To the editor:
The increasing availability of polymorphism data has allowed more gene association studies to be carried out and the number of published genetic association studies is growing rapidly. Studies done secondarily to successful linkage studies over the last decade have also fueled the increase in published association studies. Although there are single-nucleotide polymorphism and human variation databases1,2, there is currently no public repository for genetic association data. It is difficult to query association data in a systematic manner or to integrate association data with other molecular databases. OMIM3, the main repository of genetic information for mendelian disorders, is largely text based and is of a historical narrative design, making it difficult to compare large sets of molecular data. Moreover, OMIM archives mature, high-quality data of high significance, the standard in rare mendelian disorders. Although this data is useful, OMIM does not routinely collect findings of lower significance or negative findings. The study of nonmendelian, common complex disorders is often a struggle to find disease relevance with lower significance values, and often conflicting evidence. Negative data are often not reported or are marginalized into obscure and less accessible scientific journals, resulting in a publication bias favoring positive genetic associations4. Here, we describe the development of a genetic association database (GAD; http://geneticassociationdb.nih.gov) that aims to collect, standardize and archive genetic association study data and to make it easily accessible to the scientific community.
There are no standards for designing, implementing, interpreting or reporting association studies (e.g., sample size, replication, significant P values), although guidelines have been suggested4,5,6,7. The literature is filled with alternative, idiosyncratic and arbitrary gene names and gene symbols, as well as a continuum of phenotypic descriptions. Studies using arbitrary nomenclature continue to be published, making cross-comparison and meta-analysis difficult. One goal of GAD is to standardize molecular nomenclature in the archival process by including official HUGO gene symbols. After this assignment, each record is annotated with links to molecular databases (LocusLink, GeneCards, HapMap, etc.) and reference databases (PubMed, CDC), among others. Once they are standardized, integrating association data with other molecular databases, data mining tools, annotation and future sources of molecular data (e.g., gene interactions, quantitative trait loci) can be done systematically. Moreover, cross-comparison and meta-analysis of studies becomes more efficient.

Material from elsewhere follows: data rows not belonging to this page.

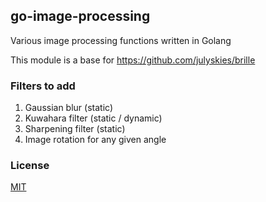 ## go-image-processing

Various image processing functions written in Golang

This module is a base for https://github.com/julyskies/brille

### Filters to add

1. Gaussian blur (static)
2. Kuwahara filter (static / dynamic)
3. Sharpening filter (static)
4. Image rotation for any given angle

### License

[MIT](./LICENSE.md)
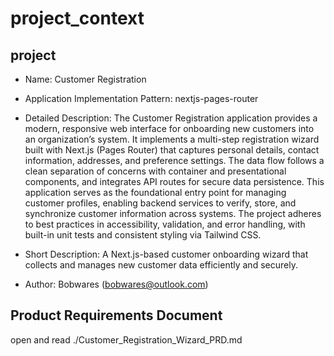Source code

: # project_context

## project 

- Name: Customer Registration 

- Application Implementation Pattern:  nextjs-pages-router

- Detailed Description: The Customer Registration application provides a modern, responsive web interface for onboarding new customers into an organization’s system. It implements a multi-step registration wizard built with Next.js (Pages Router) that captures personal details, contact information, addresses, and preference settings. The data flow follows a clean separation of concerns with container and presentational components, and integrates API routes for secure data persistence. This application serves as the foundational entry point for managing customer profiles, enabling backend services to verify, store, and synchronize customer information across systems. The project adheres to best practices in accessibility, validation, and error handling, with built-in unit tests and consistent styling via Tailwind CSS.

- Short Description: A Next.js-based customer onboarding wizard that collects and manages new customer data efficiently and securely.

- Author: Bobwares ([bobwares@outlook.com](mailto:bobwares@outlook.com)) 

## Product Requirements Document
open and read ./Customer_Registration_Wizard_PRD.md






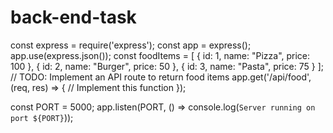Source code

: # back-end-task

const express = require('express');
const app = express();
app.use(express.json());
const foodItems = [
    { id: 1, name: "Pizza", price: 100 },
    { id: 2, name: "Burger", price: 50 },
    { id: 3, name: "Pasta", price: 75 }
    ];
// TODO: Implement an API route to return food items
app.get('/api/food', (req, res) => {
// Implement this function
});

const PORT = 5000;
app.listen(PORT, () => console.log(`Server running on port ${PORT}`));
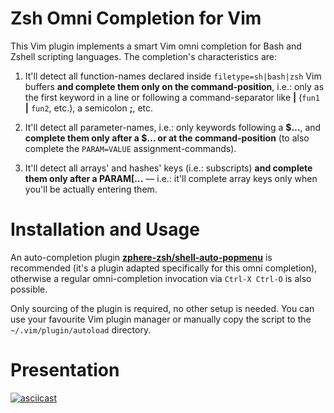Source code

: # Zsh Omni Completion for Vim

This Vim plugin implements a smart Vim omni completion for Bash and Zshell scripting
languages. The completion's characteristics are:

1. It'll detect all function-names declared inside `filetype=sh|bash|zsh` Vim
   buffers **and complete them only on the command-position**, i.e.: only as the
   first keyword in a line or following a command-separator like **|** (`fun1`
   **|** `fun2`, etc.), a semicolon **;**, etc.

2. It'll detect all parameter-names, i.e.: only keywords following a **$…**, and
   **complete them only after a $… or at the command-position** (to also
   complete the `PARAM=VALUE` assignment-commands).

3. It'll detect all arrays' and hashes' keys (i.e.: subscripts) **and complete
   them only after a PARAM[…** — i.e.: it'll complete array keys only when
   you'll be actually entering them.

# Installation and Usage

An auto-completion plugin
[**zphere-zsh/shell-auto-popmenu**](https://github.com/zphere-zsh/shell-auto-popmenu/)
is recommended (it's a plugin adapted specifically for this omni completion),
otherwise a regular omni-completion invocation via `Ctrl-X Ctrl-O` is also
possible.

Only sourcing of the plugin is required, no other setup is needed. You can use
your favourite Vim plugin manager or manually copy the script to the
`~/.vim/plugin/autoload` directory.

# Presentation

[![asciicast](https://asciinema.org/a/351814.svg)](https://asciinema.org/a/351814)

<!-- vim:set ft=markdown tw=80 fo+=a1n autoindent: -->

There are three main components of GAD: a web interface, Perl modules and the database, which uses the Oracle RDBMS. The database has three layers; gene and disease data are organized into a large fact table in a middle layer with dimensional views on the top layer. The bottom layer contains the tools for adding, editing, batch loading and downloading data to and from the database.
We identify data fields common to genetic association studies, such as disease phenotypes, sample sizes, significance values, population information and allele descriptions. These fields are grouped into five views relevant to disease phenotypes (Disease View), gene-based molecular data (Gene View), chromosomal and mutation information (CH-SNP-Hap View), Reference View and All View. Table 1 shows a summary of the current contents in the database.

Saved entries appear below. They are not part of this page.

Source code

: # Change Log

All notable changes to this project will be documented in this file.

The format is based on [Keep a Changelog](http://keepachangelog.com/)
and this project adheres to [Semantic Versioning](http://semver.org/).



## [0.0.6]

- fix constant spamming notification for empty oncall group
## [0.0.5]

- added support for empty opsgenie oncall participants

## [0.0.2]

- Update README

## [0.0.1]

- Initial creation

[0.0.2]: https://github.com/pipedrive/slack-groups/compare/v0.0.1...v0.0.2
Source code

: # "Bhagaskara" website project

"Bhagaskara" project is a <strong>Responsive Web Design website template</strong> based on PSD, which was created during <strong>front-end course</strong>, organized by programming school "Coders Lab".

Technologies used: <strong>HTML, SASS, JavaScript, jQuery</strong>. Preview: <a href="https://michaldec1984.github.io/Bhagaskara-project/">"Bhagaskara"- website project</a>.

Query tools include key-word-search functions that permit field-specific searches, advanced combinatorial queries and pull-down selections of controlled vocabularies (Fig. 1). Batch searches are done against an aggregate table, allowing the user to input a list of genes (300) at once. In this way, batch results from high-throughput assays, such as microarrays, proteomic, cDNA sequencing and SAGE (serial analysis of gene expression), can be rapidly queried in the context of human disease associations.
Of particular interest are phenotypic descriptions captured at multiple levels. A top level 'disease class' is assigned, followed by 'disease' from the original paper. If studies recognize clinical subphenotypes, endophenotypes or intermediate phenotypes, this is noted in 'narrow phenotype'. Moreover, certain alleles have defined molecular characteristics and are noted under 'molecular phenotype'. These molecular and pathway variants may have a closer relationship to a polymorphism than to the end-stage complex phenotype, such as altered transcription due to a promoter polymorphism (IL6) or serum levels of ACE. Using this hierarchical phenotypic assignment makes it easier to consider molecular phenotypes in the context of end-stage disease. In some cases, although independent end-stage diseases may not share overt similarities at a clinical level, the genetic factors that contribute to those diseases may be shared at a molecular level8,9. The development of a hierarchy of phenotypes, from broad to specific, may allow classification of diseases, subphenotypes and molecular parameters of disease and their relationship to complex traits.
GAD is an archive of published genetic association studies that provides a comprehensive, public, web-based repository of molecular, clinical and study parameters for >5,000 human genetic association studies at this time. This approach will allow the systematic analysis of complex common human genetic disease in the context of modern high-throughput assay systems and current annotated molecular nomenclature.